MATERIAL PROVIDED:
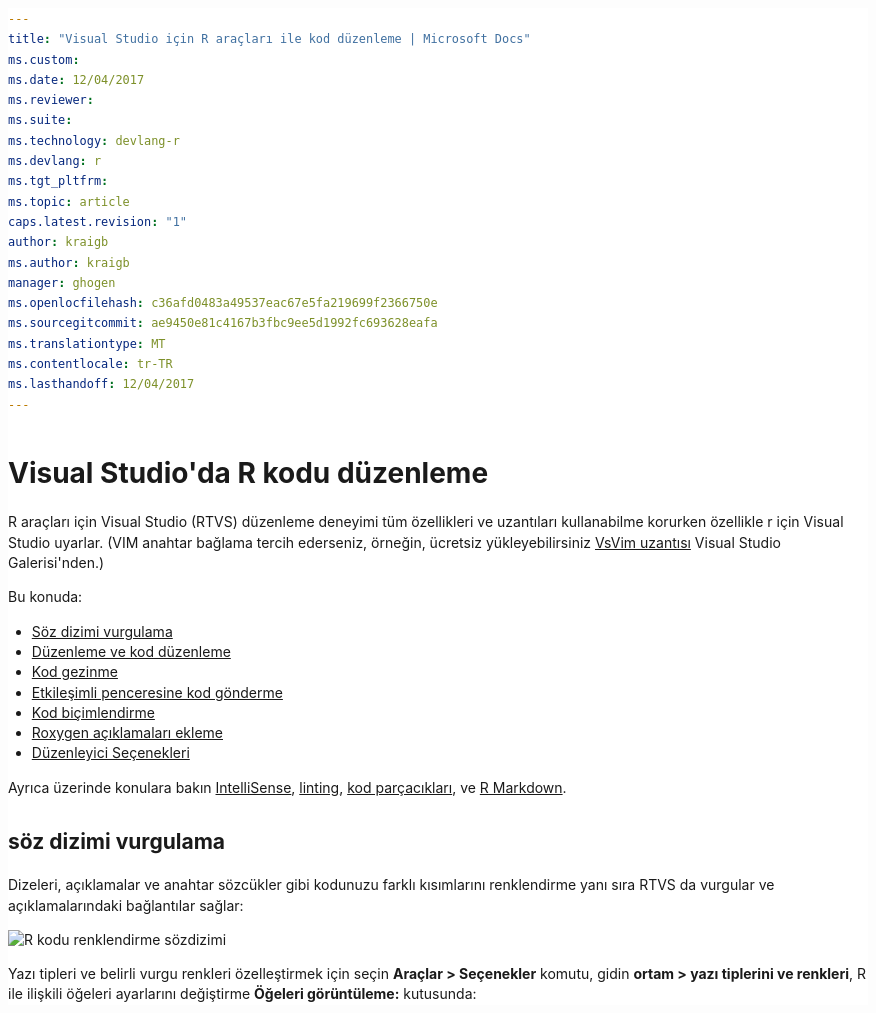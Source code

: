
```yaml
---
title: "Visual Studio için R araçları ile kod düzenleme | Microsoft Docs"
ms.custom: 
ms.date: 12/04/2017
ms.reviewer: 
ms.suite: 
ms.technology: devlang-r
ms.devlang: r
ms.tgt_pltfrm: 
ms.topic: article
caps.latest.revision: "1"
author: kraigb
ms.author: kraigb
manager: ghogen
ms.openlocfilehash: c36afd0483a49537eac67e5fa219699f2366750e
ms.sourcegitcommit: ae9450e81c4167b3fbc9ee5d1992fc693628eafa
ms.translationtype: MT
ms.contentlocale: tr-TR
ms.lasthandoff: 12/04/2017
---
```

# <a name="editing-r-code-in-visual-studio"></a>Visual Studio'da R kodu düzenleme

R araçları için Visual Studio (RTVS) düzenleme deneyimi tüm özellikleri ve uzantıları kullanabilme korurken özellikle r için Visual Studio uyarlar. (VIM anahtar bağlama tercih ederseniz, örneğin, ücretsiz yükleyebilirsiniz [VsVim uzantısı](https://visualstudiogallery.msdn.microsoft.com/59ca71b3-a4a3-46ca-8fe1-0e90e3f79329) Visual Studio Galerisi'nden.)

Bu konuda:

- [Söz dizimi vurgulama](#syntax-highlighting)
- [Düzenleme ve kod düzenleme](#editing-and-organizing-code)
- [Kod gezinme](#code-navigation)
- [Etkileşimli penceresine kod gönderme](#sending-code-to-the-interactive-window)
- [Kod biçimlendirme](#formatting-code)
- [Roxygen açıklamaları ekleme](#inserting-roxygen-comments)
- [Düzenleyici Seçenekleri](#editor-options)

Ayrıca üzerinde konulara bakın [IntelliSense](code-intellisense.md), [linting](code-linting.md), [kod parçacıkları](code-snippets.md), ve [R Markdown](rmarkdown.md).

## <a name="syntax-highlighting"></a>söz dizimi vurgulama 

Dizeleri, açıklamalar ve anahtar sözcükler gibi kodunuzu farklı kısımlarını renklendirme yanı sıra RTVS da vurgular ve açıklamalarındaki bağlantılar sağlar:

![R kodu renklendirme sözdizimi](media/editing-syntax-colors.png)

Yazı tipleri ve belirli vurgu renkleri özelleştirmek için seçin **Araçlar > Seçenekler** komutu, gidin **ortam > yazı tiplerini ve renkleri**, R ile ilişkili öğeleri ayarlarını değiştirme  **Öğeleri görüntüleme:** kutusunda:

DIRECTIONS:
When a line carries an image, skip the image and repeat everything else above exactly as written.

TASK SOLUTION:
Source code

:
```yaml
---
title: "Visual Studio için R araçları ile kod düzenleme | Microsoft Docs"
ms.custom: 
ms.date: 12/04/2017
ms.reviewer: 
ms.suite: 
ms.technology: devlang-r
ms.devlang: r
ms.tgt_pltfrm: 
ms.topic: article
caps.latest.revision: "1"
author: kraigb
ms.author: kraigb
manager: ghogen
ms.openlocfilehash: c36afd0483a49537eac67e5fa219699f2366750e
ms.sourcegitcommit: ae9450e81c4167b3fbc9ee5d1992fc693628eafa
ms.translationtype: MT
ms.contentlocale: tr-TR
ms.lasthandoff: 12/04/2017
---
```

# <a name="editing-r-code-in-visual-studio"></a>Visual Studio'da R kodu düzenleme

R araçları için Visual Studio (RTVS) düzenleme deneyimi tüm özellikleri ve uzantıları kullanabilme korurken özellikle r için Visual Studio uyarlar. (VIM anahtar bağlama tercih ederseniz, örneğin, ücretsiz yükleyebilirsiniz [VsVim uzantısı](https://visualstudiogallery.msdn.microsoft.com/59ca71b3-a4a3-46ca-8fe1-0e90e3f79329) Visual Studio Galerisi'nden.)

Bu konuda:

- [Söz dizimi vurgulama](#syntax-highlighting)
- [Düzenleme ve kod düzenleme](#editing-and-organizing-code)
- [Kod gezinme](#code-navigation)
- [Etkileşimli penceresine kod gönderme](#sending-code-to-the-interactive-window)
- [Kod biçimlendirme](#formatting-code)
- [Roxygen açıklamaları ekleme](#inserting-roxygen-comments)
- [Düzenleyici Seçenekleri](#editor-options)

Ayrıca üzerinde konulara bakın [IntelliSense](code-intellisense.md), [linting](code-linting.md), [kod parçacıkları](code-snippets.md), ve [R Markdown](rmarkdown.md).

## <a name="syntax-highlighting"></a>söz dizimi vurgulama 

Dizeleri, açıklamalar ve anahtar sözcükler gibi kodunuzu farklı kısımlarını renklendirme yanı sıra RTVS da vurgular ve açıklamalarındaki bağlantılar sağlar:

![R kodu renklendirme sözdizimi](media/editing-syntax-colors.png)

Yazı tipleri ve belirli vurgu renkleri özelleştirmek için seçin **Araçlar > Seçenekler** komutu, gidin **ortam > yazı tiplerini ve renkleri**, R ile ilişkili öğeleri ayarlarını değiştirme  **Öğeleri görüntüleme:** kutusunda:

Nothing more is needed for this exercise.